Task description>
Among the entries below, find each line holding "questions" and return it.

(Source material)

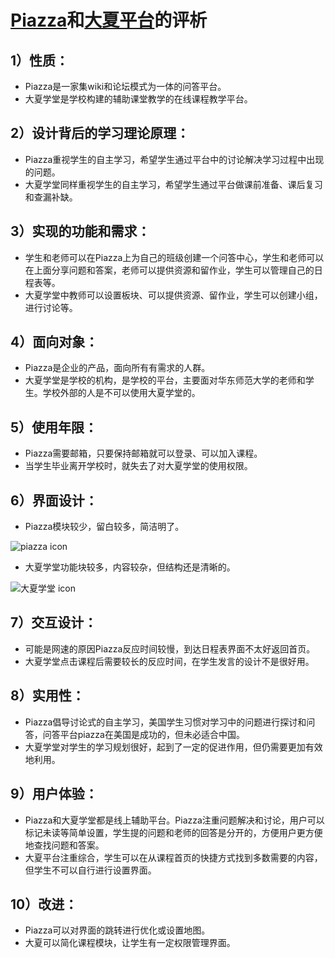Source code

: # [Piazza](https://piazza.com/)和[大夏平台](https://elearning.ecnu.edu.cn/)的评析

## 1）性质：
* Piazza是一家集wiki和论坛模式为一体的问答平台。
* 大夏学堂是学校构建的辅助课堂教学的在线课程教学平台。

## 2）设计背后的学习理论原理：
* Piazza重视学生的自主学习，希望学生通过平台中的讨论解决学习过程中出现的问题。
* 大夏学堂同样重视学生的自主学习，希望学生通过平台做课前准备、课后复习和查漏补缺。

## 3）实现的功能和需求：
* 学生和老师可以在Piazza上为自己的班级创建一个问答中心，学生和老师可以在上面分享问题和答案，老师可以提供资源和留作业，学生可以管理自己的日程表等。
*  大夏学堂中教师可以设置板块、可以提供资源、留作业，学生可以创建小组，进行讨论等。

## 4）面向对象：
* Piazza是企业的产品，面向所有有需求的人群。
* 大夏学堂是学校的机构，是学校的平台，主要面对华东师范大学的老师和学生。学校外部的人是不可以使用大夏学堂的。

## 5）使用年限：
* Piazza需要邮箱，只要保持邮箱就可以登录、可以加入课程。
* 当学生毕业离开学校时，就失去了对大夏学堂的使用权限。

## 6）界面设计：
* Piazza模块较少，留白较多，简洁明了。

![piazza icon](D:\three\web\homework\piazza.png)

* 大夏学堂功能块较多，内容较杂，但结构还是清晰的。

![大夏学堂 icon](D:\three\web\homework\daxia.png)


## 7）交互设计：
* 可能是网速的原因Piazza反应时间较慢，到达日程表界面不太好返回首页。
* 大夏学堂点击课程后需要较长的反应时间，在学生发言的设计不是很好用。

## 8）实用性：
* Piazza倡导讨论式的自主学习，美国学生习惯对学习中的问题进行探讨和问答，问答平台piazza在美国是成功的，但未必适合中国。
* 大夏学堂对学生的学习规划很好，起到了一定的促进作用，但仍需要更加有效地利用。

## 9）用户体验：
* Piazza和大夏学堂都是线上辅助平台。Piazza注重问题解决和讨论，用户可以标记未读等简单设置，学生提的问题和老师的回答是分开的，方便用户更方便地查找问题和答案。
* 大夏平台注重综合，学生可以在从课程首页的快捷方式找到多数需要的内容，但学生不可以自行进行设置界面。

## 10）改进：
* Piazza可以对界面的跳转进行优化或设置地图。
* 大夏可以简化课程模块，让学生有一定权限管理界面。



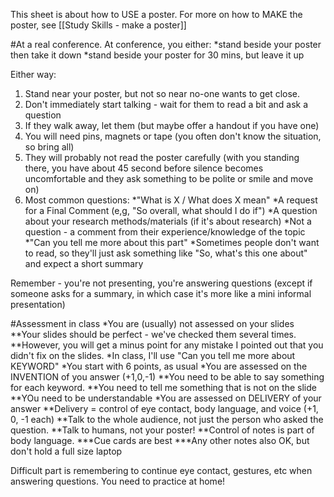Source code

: This sheet is about how to USE a poster. For more on how to MAKE the poster, see [[Study Skills - make a poster]]

#At a real conference. 
At conference, you either:
*stand beside your poster then take it down
*stand beside your poster for 30 mins, but leave it up

Either way:
1) Stand near your poster, but not so near no-one wants to get close. 
2) Don't immediately start talking - wait for them to read a bit and ask a question
3) If they walk away, let them (but maybe offer a handout if you have one)
4) You will need pins, magnets or tape (you often don't know the situation, so bring all)
5) They will probably not read the poster carefully (with you standing there, you have about 45 second before silence becomes uncomfortable and they ask something to be polite or smile and move on)
6) Most common questions:
*"What is X / What does X mean"
*A request for a Final Comment (e,g, "So overall, what should I do if")
*A question about your research methods/materials (if it's about research)
*Not a question - a comment from their experience/knowledge of the topic
*"Can you tell me more about this part"
*Sometimes people don't want to read, so they'll just ask something like "So, what's this one about" and expect a short summary

Remember - you're not presenting, you're answering questions (except if someone asks for a summary, in which case it's more like a mini informal presentation)

#Assessment in class
*You are (usually) not assessed on your slides
**Your slides should be perfect - we've checked them several times. 
**However, you will get a minus point for any mistake I pointed out that you didn't fix on the slides.
*In class, I'll use "Can you tell me more about KEYWORD"
*You start with 6 points, as usual
*You are assessed on the INVENTION of you answer (+1,0,-1)
**You need to be able to say something for each keyword.
**You need to tell me something that is not on the slide
**YOu need to be understandable 
*You are assessed on DELIVERY of your answer
**Delivery = control of eye contact, body language, and voice (+1, 0, -1 each)
**Talk to the whole audience, not just the person who asked the question. 
**Talk to humans, not your poster!
**Control of notes is part of body language. 
***Cue cards are best
***Any other notes also OK, but don't hold a full size laptop


Difficult part is remembering to continue eye contact, gestures, etc when answering questions.
You need to practice at home!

(End Source material)

Written solution>
6) Most common questions:
Remember - you're not presenting, you're answering questions (except if someone asks for a summary, in which case it's more like a mini informal presentation)
Difficult part is remembering to continue eye contact, gestures, etc when answering questions.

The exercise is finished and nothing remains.